### Try it
Please copy, exactly as written, the span from the first line below to the line that contains "the two recurrent", including both, and skip the pictures.

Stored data
'''

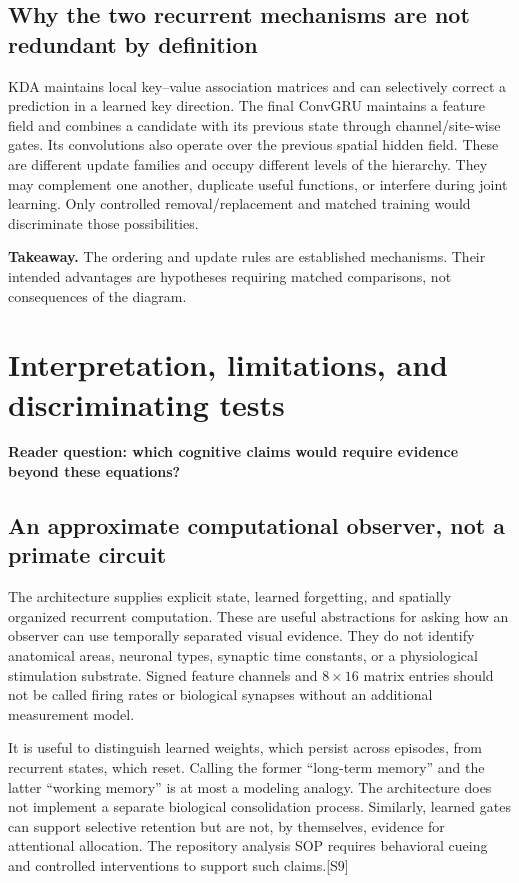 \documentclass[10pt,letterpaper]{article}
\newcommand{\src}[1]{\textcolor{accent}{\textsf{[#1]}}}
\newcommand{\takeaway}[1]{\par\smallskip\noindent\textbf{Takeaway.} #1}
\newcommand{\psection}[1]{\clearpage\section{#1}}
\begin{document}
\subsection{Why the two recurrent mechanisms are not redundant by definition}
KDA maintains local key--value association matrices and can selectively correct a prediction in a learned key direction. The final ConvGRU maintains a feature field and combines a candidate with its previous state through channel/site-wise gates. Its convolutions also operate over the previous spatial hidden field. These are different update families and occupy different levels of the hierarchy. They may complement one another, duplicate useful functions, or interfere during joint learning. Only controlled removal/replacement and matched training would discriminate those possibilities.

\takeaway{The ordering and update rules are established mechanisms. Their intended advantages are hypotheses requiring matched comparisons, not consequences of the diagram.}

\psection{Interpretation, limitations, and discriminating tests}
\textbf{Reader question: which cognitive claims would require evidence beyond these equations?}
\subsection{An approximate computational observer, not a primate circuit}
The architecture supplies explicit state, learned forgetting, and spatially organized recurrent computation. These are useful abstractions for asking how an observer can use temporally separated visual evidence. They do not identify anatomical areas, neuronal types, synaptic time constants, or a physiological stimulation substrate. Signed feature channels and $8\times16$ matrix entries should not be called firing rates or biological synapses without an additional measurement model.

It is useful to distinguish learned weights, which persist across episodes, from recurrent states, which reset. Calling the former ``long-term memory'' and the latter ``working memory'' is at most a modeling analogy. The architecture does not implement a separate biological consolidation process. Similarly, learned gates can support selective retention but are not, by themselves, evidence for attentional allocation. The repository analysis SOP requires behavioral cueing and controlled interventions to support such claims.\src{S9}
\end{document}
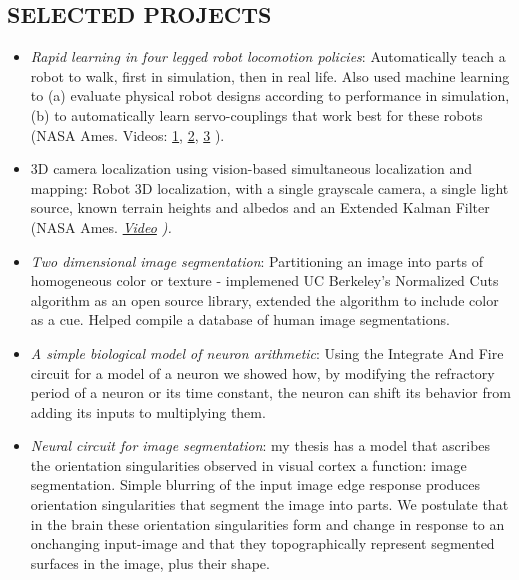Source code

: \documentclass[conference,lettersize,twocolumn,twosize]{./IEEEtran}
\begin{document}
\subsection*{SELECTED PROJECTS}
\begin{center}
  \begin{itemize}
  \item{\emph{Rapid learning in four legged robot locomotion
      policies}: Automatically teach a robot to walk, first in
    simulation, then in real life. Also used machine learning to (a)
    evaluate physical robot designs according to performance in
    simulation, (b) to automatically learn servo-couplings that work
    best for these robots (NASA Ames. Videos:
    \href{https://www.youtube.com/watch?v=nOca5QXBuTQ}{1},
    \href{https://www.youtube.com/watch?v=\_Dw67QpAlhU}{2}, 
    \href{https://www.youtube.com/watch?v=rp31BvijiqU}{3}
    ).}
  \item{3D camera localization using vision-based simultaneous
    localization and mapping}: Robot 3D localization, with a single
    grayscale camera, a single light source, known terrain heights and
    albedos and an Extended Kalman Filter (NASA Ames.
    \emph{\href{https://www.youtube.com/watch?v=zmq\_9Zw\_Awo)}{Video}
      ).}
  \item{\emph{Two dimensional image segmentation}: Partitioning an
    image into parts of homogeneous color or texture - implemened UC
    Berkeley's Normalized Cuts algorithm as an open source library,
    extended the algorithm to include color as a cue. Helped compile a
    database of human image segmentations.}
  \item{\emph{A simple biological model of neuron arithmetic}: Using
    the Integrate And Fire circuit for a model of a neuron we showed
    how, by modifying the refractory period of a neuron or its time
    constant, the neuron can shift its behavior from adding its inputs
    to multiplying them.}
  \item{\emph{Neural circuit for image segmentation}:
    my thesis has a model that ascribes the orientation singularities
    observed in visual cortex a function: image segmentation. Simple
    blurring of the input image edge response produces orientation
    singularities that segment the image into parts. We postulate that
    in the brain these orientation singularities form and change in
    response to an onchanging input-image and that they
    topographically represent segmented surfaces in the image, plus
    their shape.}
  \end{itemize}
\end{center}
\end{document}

'''

### Solution to this task
 \documentclass[10pt,letterpaper]{article}
\newcommand{\src}[1]{\textcolor{accent}{\textsf{[#1]}}}
\newcommand{\takeaway}[1]{\par\smallskip\noindent\textbf{Takeaway.} #1}
\newcommand{\psection}[1]{\clearpage\section{#1}}
\begin{document}
\subsection{Why the two recurrent mechanisms are not redundant by definition}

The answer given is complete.